The government’s decision to cut GST rates appears aimed at stimulating domestic consumption to offset the anticipated decline in export earnings. However, these reforms alone are unlikely to mitigate the broader macroeconomic effects of US trade measures.
Structural issues — such as declining real wages, rising debt burdens, and reduced social investment — limit the capacity of consumers to respond to tax cuts. Without additional measures, tariff shocks could deepen economic inequality and exacerbate unemployment.
India’s trade and diplomatic strategy adds another layer of complexity. The government has strengthened ties with BRICS+ and the Shanghai Cooperation Organisation (SCO), while Prime Minister Narendra Modi’s recent visit to China signaled renewed engagement with major Global South economies. Strengthening these alliances is strategically important, particularly as India navigates economic pressure from US policies. However, trade diversification cannot serve merely as a geopolitical counterbalance to Washington; it must be part of a comprehensive strategy to build economic resilience.
Decoupling from US trade dependencies would likely involve short-term economic pain, including disruptions in high-value exports and supply chains.

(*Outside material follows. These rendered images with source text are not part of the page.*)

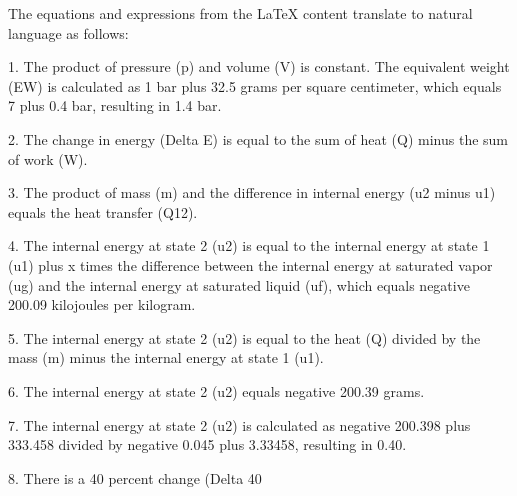 The equations and expressions from the LaTeX content translate to natural language as follows:

1. The product of pressure (p) and volume (V) is constant. The equivalent weight (EW) is calculated as 1 bar plus 32.5 grams per square centimeter, which equals 7 plus 0.4 bar, resulting in 1.4 bar.

2. The change in energy (Delta E) is equal to the sum of heat (Q) minus the sum of work (W).

3. The product of mass (m) and the difference in internal energy (u2 minus u1) equals the heat transfer (Q12).

4. The internal energy at state 2 (u2) is equal to the internal energy at state 1 (u1) plus x times the difference between the internal energy at saturated vapor (ug) and the internal energy at saturated liquid (uf), which equals negative 200.09 kilojoules per kilogram.

5. The internal energy at state 2 (u2) is equal to the heat (Q) divided by the mass (m) minus the internal energy at state 1 (u1).

6. The internal energy at state 2 (u2) equals negative 200.39 grams.

7. The internal energy at state 2 (u2) is calculated as negative 200.398 plus 333.458 divided by negative 0.045 plus 3.33458, resulting in 0.40.

8. There is a 40 percent change (Delta 40%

Policymakers must develop a strategic plan to protect domestic industries and households from these shocks. This requires greater investment in domestic production capacities, stronger welfare programmes, and reforms to reduce inequality. As the article argues, “Diplomacy and trade deals are meant to serve the people, not corporates.”

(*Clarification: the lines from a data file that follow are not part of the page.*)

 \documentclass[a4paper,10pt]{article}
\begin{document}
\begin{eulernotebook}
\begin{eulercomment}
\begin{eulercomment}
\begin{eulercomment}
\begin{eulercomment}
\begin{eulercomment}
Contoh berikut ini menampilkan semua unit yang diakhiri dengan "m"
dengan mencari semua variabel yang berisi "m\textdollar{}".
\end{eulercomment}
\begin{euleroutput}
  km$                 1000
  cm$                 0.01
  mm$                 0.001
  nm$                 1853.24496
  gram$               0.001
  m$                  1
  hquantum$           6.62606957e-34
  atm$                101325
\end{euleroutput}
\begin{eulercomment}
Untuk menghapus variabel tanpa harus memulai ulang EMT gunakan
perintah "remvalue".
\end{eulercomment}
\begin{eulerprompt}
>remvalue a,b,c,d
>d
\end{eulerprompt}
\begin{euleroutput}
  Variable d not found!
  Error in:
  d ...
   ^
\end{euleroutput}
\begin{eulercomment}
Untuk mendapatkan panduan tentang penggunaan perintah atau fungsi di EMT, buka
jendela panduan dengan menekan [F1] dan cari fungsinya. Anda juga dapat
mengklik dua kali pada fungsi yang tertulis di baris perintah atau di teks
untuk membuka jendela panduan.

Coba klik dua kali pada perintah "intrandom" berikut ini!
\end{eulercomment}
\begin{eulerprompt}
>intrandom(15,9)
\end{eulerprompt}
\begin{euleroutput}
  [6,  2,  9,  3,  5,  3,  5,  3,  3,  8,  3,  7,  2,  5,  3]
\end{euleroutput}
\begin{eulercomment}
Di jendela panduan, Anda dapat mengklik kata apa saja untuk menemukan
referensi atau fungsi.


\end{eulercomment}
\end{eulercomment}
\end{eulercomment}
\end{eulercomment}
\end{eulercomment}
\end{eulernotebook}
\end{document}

The GST reforms provide some immediate relief for consumers, but cannot serve as a long-term solution. Fiscal space for states remains limited, and without a robust compensation framework, these measures may exacerbate federal tensions. Rising household debt, stagnant wages, and declining social investment point to deeper economic vulnerabilities.
Policymakers face a dual challenge: managing external shocks from US tariffs and addressing domestic demand stagnation. Strengthening social welfare systems, prioritising income growth, and investing in long-term infrastructure for health and education are necessary to shift toward a sustainable growth model. Additionally, trade diversification through partnerships with BRICS+ and SCO must focus on building productive capacity and resilience, rather than short-term diplomatic positioning.
Reminder to the People
Russia has been readily trading crude oil to India at a discounted rate. But the people here have not benefited from this. The ordinary consumers are still troubled by increasing petrol prices. Meanwhile, the US sanctions are about to hit the common people indiscriminately. Until this contradiction is resolved, India will be unable to benefit from a multipolar world. The autumn of Indian corporates must never be equal to the fall of the Indian economy.

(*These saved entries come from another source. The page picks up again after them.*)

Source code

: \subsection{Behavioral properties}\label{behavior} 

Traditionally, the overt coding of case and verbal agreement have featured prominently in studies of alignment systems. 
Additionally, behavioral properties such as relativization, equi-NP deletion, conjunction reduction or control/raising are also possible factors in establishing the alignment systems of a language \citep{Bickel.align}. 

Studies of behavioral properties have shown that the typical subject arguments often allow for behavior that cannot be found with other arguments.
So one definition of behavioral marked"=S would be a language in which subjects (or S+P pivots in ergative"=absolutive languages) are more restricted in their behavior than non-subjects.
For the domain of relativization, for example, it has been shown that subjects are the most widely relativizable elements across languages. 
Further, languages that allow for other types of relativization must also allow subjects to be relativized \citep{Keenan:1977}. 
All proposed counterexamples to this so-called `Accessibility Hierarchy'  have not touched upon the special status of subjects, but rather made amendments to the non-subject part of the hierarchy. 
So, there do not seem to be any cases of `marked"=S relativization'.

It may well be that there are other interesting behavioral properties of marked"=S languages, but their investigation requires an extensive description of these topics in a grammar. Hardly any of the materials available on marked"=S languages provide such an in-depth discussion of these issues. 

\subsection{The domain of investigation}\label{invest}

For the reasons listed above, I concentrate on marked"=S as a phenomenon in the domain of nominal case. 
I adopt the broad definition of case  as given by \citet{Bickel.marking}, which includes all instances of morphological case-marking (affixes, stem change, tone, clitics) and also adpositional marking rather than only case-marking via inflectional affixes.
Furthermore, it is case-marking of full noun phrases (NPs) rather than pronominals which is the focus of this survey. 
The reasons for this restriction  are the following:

China’s experience in trade disputes underscores the importance of building a robust domestic economy. China invested heavily in social infrastructure, manufacturing capacity, and technology, allowing it to withstand tariff wars. India faces a different economic context, but it can draw lessons from China’s focus on domestic welfare and innovation. A pro-people economic policy, with targeted investments in healthcare, education, and social protection, is essential for building resilience.
Without such measures, India risks weakening its global standing. If the Modi government fails to bolster the economy by increasing social investments and decreasing inequality, India’s legacy as an important player in the global scenario will diminish rapidly.
The writer is an independent researcher in international relations. The views are personal.